Two of them are extremely important to me. One seems to have gotten closer but recently impossibly far. The others I work hard to communicate with and it seems that I don't talk with them very often but when we all come together in the end the friendships have lasted. The greatest feeling is knowing that your new friends bond with the new apparently. I've always been one to keep my group of friends separate seeing as to how there haven't been to many occasions for them to meet and mingle in the past and if so there had been a huge separation.. which I have learned alcohol aids in bridging.

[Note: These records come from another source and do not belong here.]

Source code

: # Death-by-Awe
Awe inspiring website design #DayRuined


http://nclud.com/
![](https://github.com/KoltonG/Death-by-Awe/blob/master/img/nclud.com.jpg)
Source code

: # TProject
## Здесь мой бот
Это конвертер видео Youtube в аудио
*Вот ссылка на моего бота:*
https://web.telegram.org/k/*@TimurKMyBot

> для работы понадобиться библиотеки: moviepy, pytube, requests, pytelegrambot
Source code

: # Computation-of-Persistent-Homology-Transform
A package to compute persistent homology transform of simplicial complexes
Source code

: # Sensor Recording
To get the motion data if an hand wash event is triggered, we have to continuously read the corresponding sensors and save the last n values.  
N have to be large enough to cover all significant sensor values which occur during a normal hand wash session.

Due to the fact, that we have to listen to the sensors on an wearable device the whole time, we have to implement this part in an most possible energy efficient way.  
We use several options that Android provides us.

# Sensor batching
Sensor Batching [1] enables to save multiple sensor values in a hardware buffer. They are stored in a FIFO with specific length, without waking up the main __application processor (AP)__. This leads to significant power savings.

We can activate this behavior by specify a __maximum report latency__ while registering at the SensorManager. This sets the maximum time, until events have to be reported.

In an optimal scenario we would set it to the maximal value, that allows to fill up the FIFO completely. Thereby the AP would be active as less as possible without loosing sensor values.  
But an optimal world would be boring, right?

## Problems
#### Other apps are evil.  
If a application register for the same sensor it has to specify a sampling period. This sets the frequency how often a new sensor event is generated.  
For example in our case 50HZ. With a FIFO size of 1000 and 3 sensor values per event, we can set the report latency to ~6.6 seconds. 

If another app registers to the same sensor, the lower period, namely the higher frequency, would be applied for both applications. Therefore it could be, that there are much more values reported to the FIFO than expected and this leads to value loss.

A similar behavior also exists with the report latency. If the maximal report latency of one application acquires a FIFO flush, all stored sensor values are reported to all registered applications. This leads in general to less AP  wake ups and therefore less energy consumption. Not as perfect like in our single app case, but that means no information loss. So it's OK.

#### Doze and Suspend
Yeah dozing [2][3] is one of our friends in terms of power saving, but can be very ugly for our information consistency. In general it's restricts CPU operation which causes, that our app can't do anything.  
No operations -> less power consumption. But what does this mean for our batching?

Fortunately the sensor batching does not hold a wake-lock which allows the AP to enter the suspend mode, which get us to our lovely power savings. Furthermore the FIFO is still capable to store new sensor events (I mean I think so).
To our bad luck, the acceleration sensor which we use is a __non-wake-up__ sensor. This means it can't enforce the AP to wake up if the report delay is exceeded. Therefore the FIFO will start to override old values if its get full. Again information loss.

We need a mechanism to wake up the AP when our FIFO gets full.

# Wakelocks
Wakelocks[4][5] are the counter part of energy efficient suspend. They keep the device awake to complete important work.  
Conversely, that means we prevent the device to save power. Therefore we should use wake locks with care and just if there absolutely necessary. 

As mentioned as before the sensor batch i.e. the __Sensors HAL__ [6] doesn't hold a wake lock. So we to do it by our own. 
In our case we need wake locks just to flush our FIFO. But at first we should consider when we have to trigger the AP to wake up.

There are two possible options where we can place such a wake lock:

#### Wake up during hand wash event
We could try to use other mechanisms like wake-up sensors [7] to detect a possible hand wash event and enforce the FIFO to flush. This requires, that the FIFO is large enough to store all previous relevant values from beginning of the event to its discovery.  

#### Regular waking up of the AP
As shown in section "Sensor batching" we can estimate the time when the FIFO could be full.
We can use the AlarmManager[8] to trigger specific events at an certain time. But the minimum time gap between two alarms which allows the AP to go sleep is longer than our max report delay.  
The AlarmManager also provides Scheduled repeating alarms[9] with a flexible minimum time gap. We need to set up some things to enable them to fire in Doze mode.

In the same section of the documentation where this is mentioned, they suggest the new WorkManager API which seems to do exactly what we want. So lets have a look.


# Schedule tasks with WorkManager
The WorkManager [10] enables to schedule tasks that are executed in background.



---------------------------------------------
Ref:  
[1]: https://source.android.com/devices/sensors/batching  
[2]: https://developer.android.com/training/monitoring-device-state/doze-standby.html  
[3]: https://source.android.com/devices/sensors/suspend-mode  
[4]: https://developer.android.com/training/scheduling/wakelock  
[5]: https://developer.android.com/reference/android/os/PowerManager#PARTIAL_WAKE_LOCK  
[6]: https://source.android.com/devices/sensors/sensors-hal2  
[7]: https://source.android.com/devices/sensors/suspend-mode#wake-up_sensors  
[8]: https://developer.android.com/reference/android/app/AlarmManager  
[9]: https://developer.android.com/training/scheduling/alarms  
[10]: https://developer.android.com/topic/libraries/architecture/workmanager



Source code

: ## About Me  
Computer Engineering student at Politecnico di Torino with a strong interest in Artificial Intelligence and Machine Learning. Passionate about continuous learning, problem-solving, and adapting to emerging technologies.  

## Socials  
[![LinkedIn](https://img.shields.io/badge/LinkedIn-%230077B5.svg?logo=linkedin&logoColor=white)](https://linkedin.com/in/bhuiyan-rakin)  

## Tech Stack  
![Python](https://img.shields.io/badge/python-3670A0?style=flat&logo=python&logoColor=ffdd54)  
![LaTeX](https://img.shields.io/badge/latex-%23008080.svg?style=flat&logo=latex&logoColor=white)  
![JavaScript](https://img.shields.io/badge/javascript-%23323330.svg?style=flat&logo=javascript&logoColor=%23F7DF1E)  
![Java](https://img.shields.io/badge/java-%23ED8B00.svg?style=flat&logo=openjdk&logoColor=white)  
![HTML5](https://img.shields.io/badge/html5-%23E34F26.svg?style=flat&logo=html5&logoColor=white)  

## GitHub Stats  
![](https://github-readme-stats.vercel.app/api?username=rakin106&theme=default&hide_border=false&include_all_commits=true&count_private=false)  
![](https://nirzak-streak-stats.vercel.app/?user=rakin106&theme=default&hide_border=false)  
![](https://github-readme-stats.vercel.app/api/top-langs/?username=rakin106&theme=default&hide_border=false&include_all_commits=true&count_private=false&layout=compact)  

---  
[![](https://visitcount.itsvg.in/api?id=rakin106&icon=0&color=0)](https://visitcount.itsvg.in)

21 seems like a year of mental and emotional pain. 21 seems like the beginning of a lot of blood loss thanks to work/studies, a lot of tears being lost to pointless situations, and a lot of sweat being produced from trying to shed off pounds to look like someone who still cares about their outward appearance.

I wish i was still 17...  too bad I want too much from life and therefore have to grow older.

- me







I hope you feel the same. I hope you haven't misunderstood, and I pray that those unspoken words will be welcome words.


Thursday, October 09, 2008

:)

It's been a while since I've wrote here... but for some reason I want to tonight... (because I'm procrastinating). I started nursing school at the end of August. I really like it. It's hard, but I'm thoroughly enjoying the challenge. Some days I feel tired and don't want to work but that's normal, after all this is school. I was kind of worried for clinical as the time approached 2 weeks ago, but here I am doing really well. I'm more than satisfied doing what I'm doing now. I have ambition again and goals that I want to achieve. After I left business I felt that all my interests were leading me into dead corners where I would just stalemate and do nothing to really make an effort to take steps to self improve and further educate myself. I'm back on track and happy to say so. Things seem to be going well in all aspects of my life right now. Seems as though when I thought this year would be one filled with memories that I would cherish and enjoy more than others I was right. At first it seemed this year would be a complete flop and miserable after the first few beginning months but with time comes healing and overcoming the obstacles always builds character and strength. I feel that I've matured more and am working towards an overall better me . Hopefully this bliss won't burn out anytime soon and will last. God knows I'm trying my best to share my happiness .

So I have a few things that I need to do more (as usual) but I need to sacrifice more of myself for:
1. study... for real... not cram.
2. sacrifice more of my social life
3. schedule and organize more effectively
4. stop going home because I never get anything done there!!
5. find something to boost my energy (this is probably some sort of exercise... amazing how I still have not done this... not really I never do carry out my plans to exercise.. although I guess yoga counts right?)

... there's probably more... (like cut back on spending money on shoes and clothes... shoes...)

I really need to realize #5 on my list shopping therapy is not really that great for my bank account. -         -"


Thursday, June 05, 2008

Summer

I love summer. I love summer rain. I love summer thunderstorms. I love summer beach trips. I LOVE SUMMER!! It's almost here there's this right before summer hummidity that I have to endure but right after it it's summer... and I love summer!!! This summer I want to have a lot of fun and meet lots of new people. I want to make some of the best memmories this summer. I want to be carefree, worryfree, and just enjoy all there is to enjoy. I don't want to cry, and I don't want to see anyone cry... unless it's during a movie or because I'm laughing so hard tears are coming out. So this summer I just have one wish, to enjoy the last summer before I become fully responsible for myself... before 21. What a scary thing time is... when did I get this old. ooooooh well~.. being old isn't that bad I guess... I just wish I could look young forever.